How RXBar used customer feedback to launch its latest breakfast line
Protein bar maker RXBar’s latest product expansion goes beyond snacking and focuses on specific meal times — namely, breakfast.
Founded in 2013, RXBar was acquired by Kellogg’s in 2017 for $600 million. The brand is part of the conglomerate’s recently-announced spin-off snacking segment, which also includes brands like Cheez-It and Pop-Tarts, among others. Since the acquisition, RXBar’s annual revenue has surpassed $200 million, and has been credited with helping offset The Kellogg Company’s declining cereal sales.
Over the last few years, RXBar has tested out new products beyond its flagship snack bar, specifically targeting breakfast foods. The company first ventured into the breakfast space by launching dedicated morning items in 2019, starting with ready-to-heat oatmeal cups. In 2021, the company launched its first line of breakfast cereals.
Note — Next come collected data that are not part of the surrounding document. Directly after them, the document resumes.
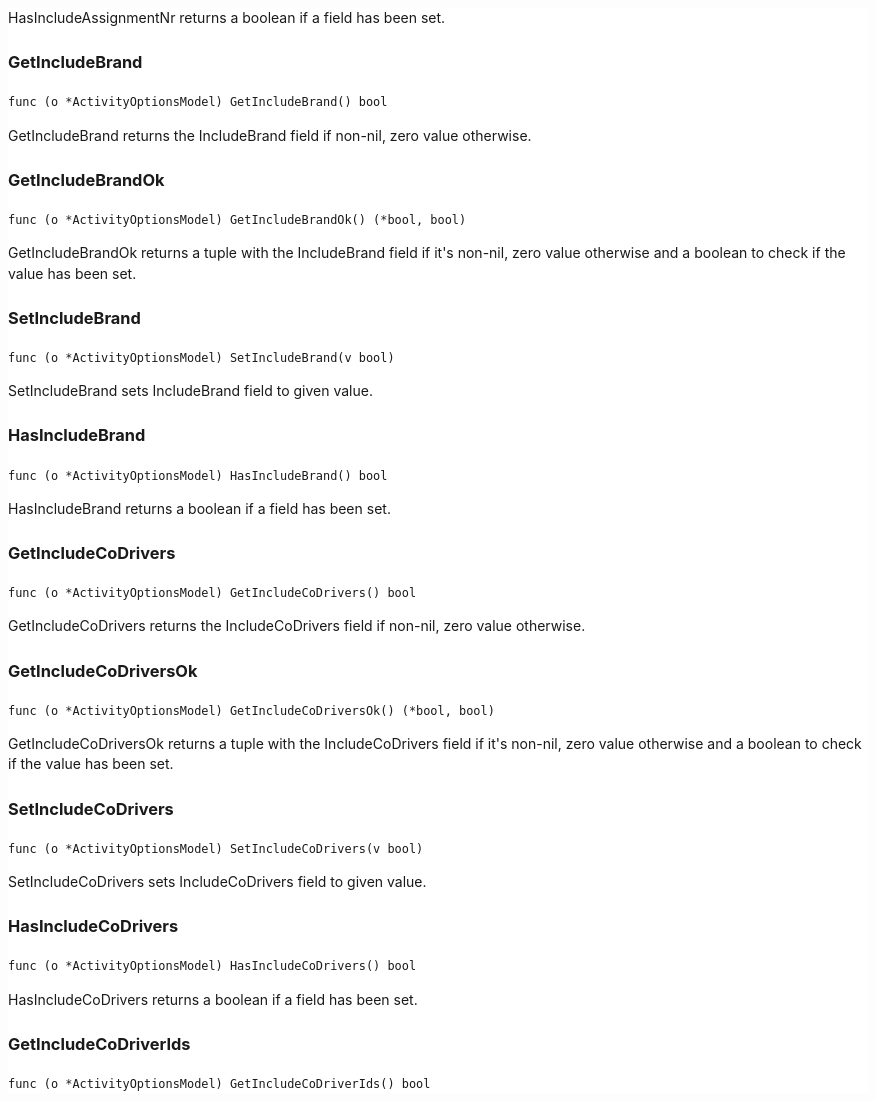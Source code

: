 HasIncludeAssignmentNr returns a boolean if a field has been set.

### GetIncludeBrand

`func (o *ActivityOptionsModel) GetIncludeBrand() bool`

GetIncludeBrand returns the IncludeBrand field if non-nil, zero value otherwise.

### GetIncludeBrandOk

`func (o *ActivityOptionsModel) GetIncludeBrandOk() (*bool, bool)`

GetIncludeBrandOk returns a tuple with the IncludeBrand field if it's non-nil, zero value otherwise
and a boolean to check if the value has been set.

### SetIncludeBrand

`func (o *ActivityOptionsModel) SetIncludeBrand(v bool)`

SetIncludeBrand sets IncludeBrand field to given value.

### HasIncludeBrand

`func (o *ActivityOptionsModel) HasIncludeBrand() bool`

HasIncludeBrand returns a boolean if a field has been set.

### GetIncludeCoDrivers

`func (o *ActivityOptionsModel) GetIncludeCoDrivers() bool`

GetIncludeCoDrivers returns the IncludeCoDrivers field if non-nil, zero value otherwise.

### GetIncludeCoDriversOk

`func (o *ActivityOptionsModel) GetIncludeCoDriversOk() (*bool, bool)`

GetIncludeCoDriversOk returns a tuple with the IncludeCoDrivers field if it's non-nil, zero value otherwise
and a boolean to check if the value has been set.

### SetIncludeCoDrivers

`func (o *ActivityOptionsModel) SetIncludeCoDrivers(v bool)`

SetIncludeCoDrivers sets IncludeCoDrivers field to given value.

### HasIncludeCoDrivers

`func (o *ActivityOptionsModel) HasIncludeCoDrivers() bool`

HasIncludeCoDrivers returns a boolean if a field has been set.

### GetIncludeCoDriverIds

`func (o *ActivityOptionsModel) GetIncludeCoDriverIds() bool`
Even with these new products, the bars continued to be the brand’s top-selling product. Now, RXBar is taking another stab at breakfast but using the form factors for which it is most known. This month, the company is rolling out its new breakfast bars, called RXBar A.M. The line’s three new flavors are honey cinnamon peanut butter, chocolate and blueberry, which began rolling out at Target and Whole Foods in recent weeks. According to the brand, the SKUs will hit local and national retailers over the rest of the summer.
Like RXBar’s classic recipe, the bars contain egg white as a protein base. However, the company developed this line with soft rolled oats, nut butter and crispy brown rice for a softer mouthfeel. The new line is also sweetened with honey and coconut sugar, unlike the Medjool dates base RXBar is known for.
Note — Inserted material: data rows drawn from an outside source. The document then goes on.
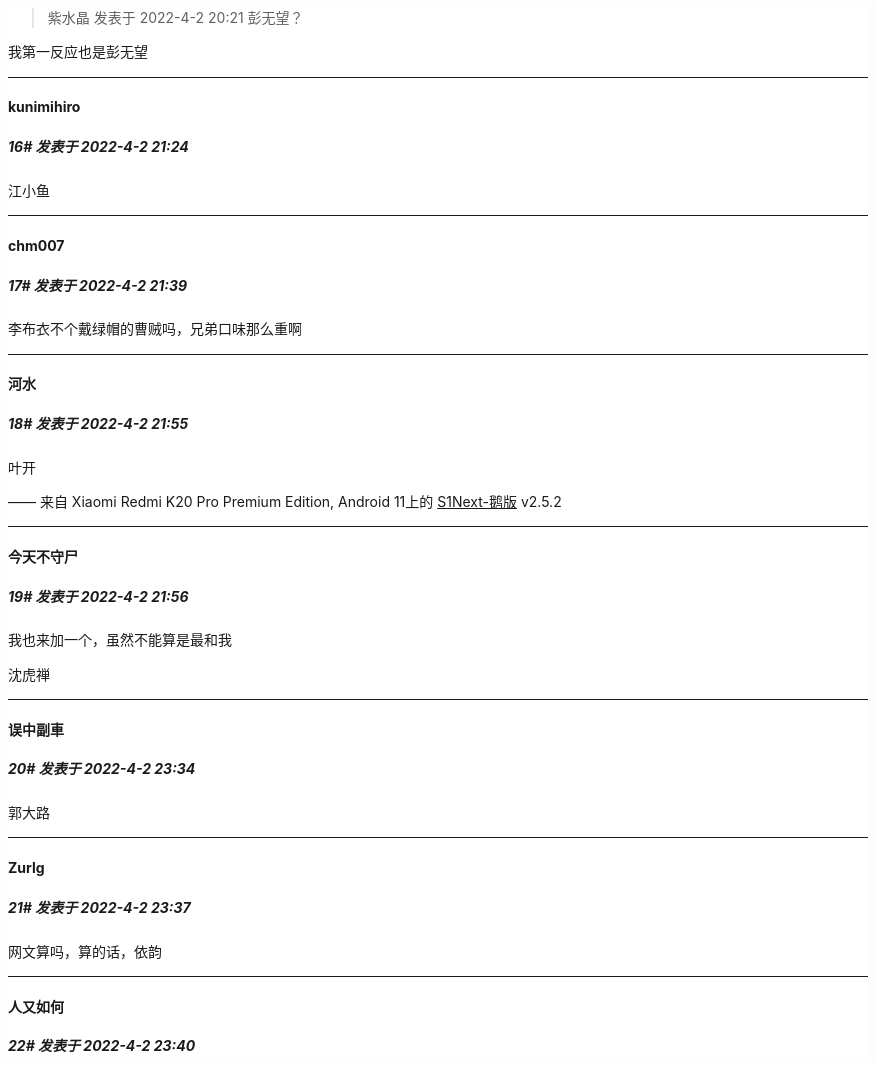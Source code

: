 <blockquote>紫水晶 发表于 2022-4-2 20:21
彭无望？</blockquote>
我第一反应也是彭无望

*****

####  kunimihiro  
##### 16#       发表于 2022-4-2 21:24

江小鱼

*****

####  chm007  
##### 17#       发表于 2022-4-2 21:39

李布衣不个戴绿帽的曹贼吗，兄弟口味那么重啊

*****

####  河水  
##### 18#       发表于 2022-4-2 21:55

叶开

—— 来自 Xiaomi Redmi K20 Pro Premium Edition, Android 11上的 [S1Next-鹅版](https://github.com/ykrank/S1-Next/releases) v2.5.2

*****

####  今天不守尸  
##### 19#       发表于 2022-4-2 21:56

我也来加一个，虽然不能算是最和我

沈虎禅

*****

####  误中副車  
##### 20#       发表于 2022-4-2 23:34

郭大路

*****

####  Zurlg  
##### 21#       发表于 2022-4-2 23:37

网文算吗，算的话，依韵

*****

####  人又如何  
##### 22#       发表于 2022-4-2 23:40
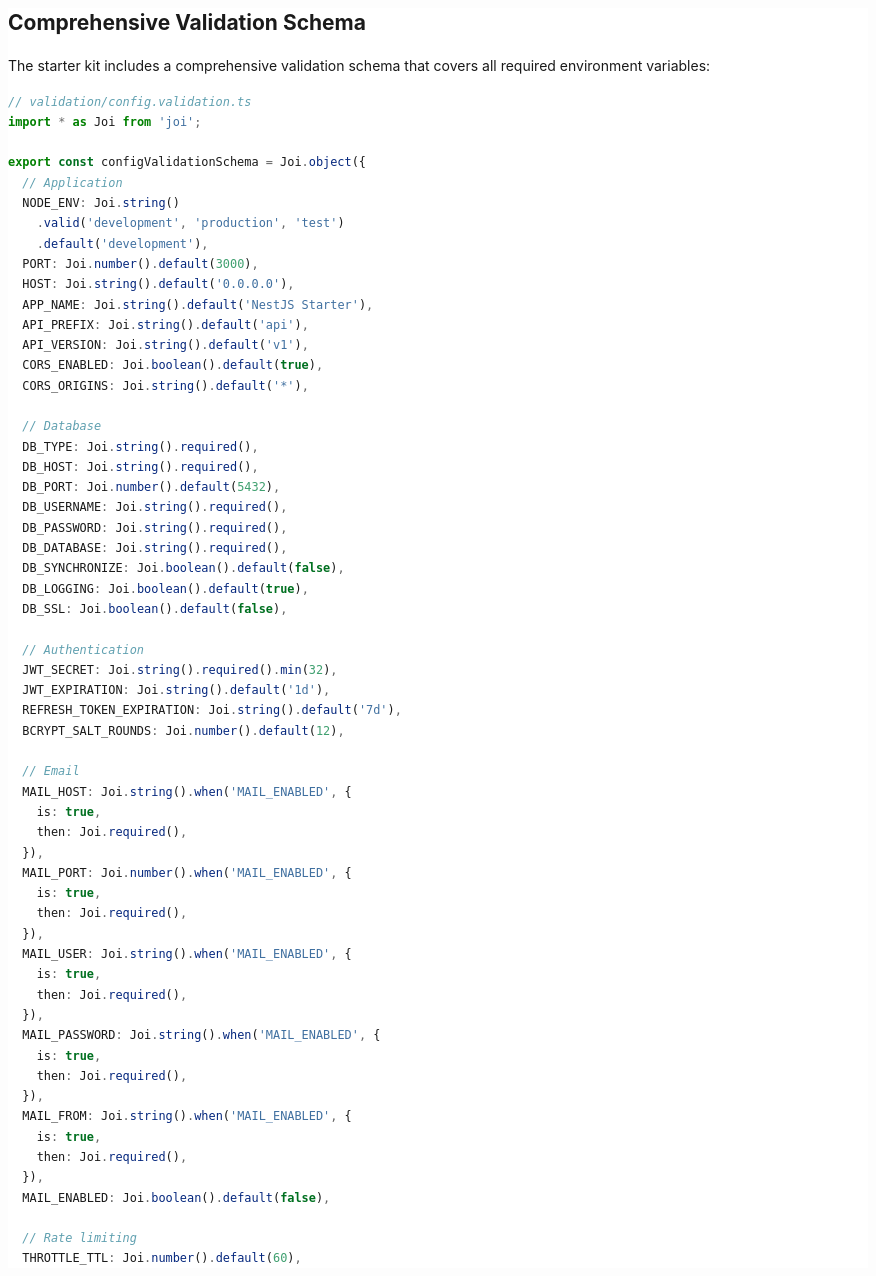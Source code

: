 ## Comprehensive Validation Schema

The starter kit includes a comprehensive validation schema that covers all required environment variables:

```typescript
// validation/config.validation.ts
import * as Joi from 'joi';

export const configValidationSchema = Joi.object({
  // Application
  NODE_ENV: Joi.string()
    .valid('development', 'production', 'test')
    .default('development'),
  PORT: Joi.number().default(3000),
  HOST: Joi.string().default('0.0.0.0'),
  APP_NAME: Joi.string().default('NestJS Starter'),
  API_PREFIX: Joi.string().default('api'),
  API_VERSION: Joi.string().default('v1'),
  CORS_ENABLED: Joi.boolean().default(true),
  CORS_ORIGINS: Joi.string().default('*'),
  
  // Database
  DB_TYPE: Joi.string().required(),
  DB_HOST: Joi.string().required(),
  DB_PORT: Joi.number().default(5432),
  DB_USERNAME: Joi.string().required(),
  DB_PASSWORD: Joi.string().required(),
  DB_DATABASE: Joi.string().required(),
  DB_SYNCHRONIZE: Joi.boolean().default(false),
  DB_LOGGING: Joi.boolean().default(true),
  DB_SSL: Joi.boolean().default(false),
  
  // Authentication
  JWT_SECRET: Joi.string().required().min(32),
  JWT_EXPIRATION: Joi.string().default('1d'),
  REFRESH_TOKEN_EXPIRATION: Joi.string().default('7d'),
  BCRYPT_SALT_ROUNDS: Joi.number().default(12),
  
  // Email
  MAIL_HOST: Joi.string().when('MAIL_ENABLED', {
    is: true,
    then: Joi.required(),
  }),
  MAIL_PORT: Joi.number().when('MAIL_ENABLED', {
    is: true,
    then: Joi.required(),
  }),
  MAIL_USER: Joi.string().when('MAIL_ENABLED', {
    is: true,
    then: Joi.required(),
  }),
  MAIL_PASSWORD: Joi.string().when('MAIL_ENABLED', {
    is: true,
    then: Joi.required(),
  }),
  MAIL_FROM: Joi.string().when('MAIL_ENABLED', {
    is: true,
    then: Joi.required(),
  }),
  MAIL_ENABLED: Joi.boolean().default(false),
  
  // Rate limiting
  THROTTLE_TTL: Joi.number().default(60),
```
Tom Ring, lead food designer at Kellogg’s who helped develop the A.M. line, told Modern Retail the new bars were developed based on customer demand.
“We’ve seen the breakfast bar space explode recently,” he said. The market is expected to grow from $4.68 billion in 2022 to $7.07 billion by 2029, according to Fortune Business Insights.“That combined with our customer feedback, it seemed like a perfect opportunity to develop this line.”
“We wanted to meet the consumers with what they were asking for,” Ring said. “People love our core bar, which has a specific chewy feel from the date base.” With the new line, the brand wanted to offer bars with a new texture, while still delivering the flavor and nutritional value people expect. The marketing team received this feedback via the brand’s direct-to-consumer customer base, which was then sent to the product design team. Much of this research was done through surveys and samples, resulting in tweaks made to the recipes along the way.
“We think this is going to drive incremental eating occasions,” Ring said. “We know that 50% of bar users have them in the morning, as a supplement or replacement for their breakfast.” The A.M. bars also feature sunrise graphics on packaging, Ring noted.
It took the team about a year to launch RXBar A.M., from concept to shipping rollouts. Part of the process included trial runs of the recipes, as well as incorporating customers’ flavor preference input.
“For the breakfast bars, we tried to identify ingredients that were within our brand guardrails — specifically focusing on ingredients you don’t have to Google,” said Ring. “We took the dates out, and added oats, honey and coconut sugar as bonding agents and sweeteners.”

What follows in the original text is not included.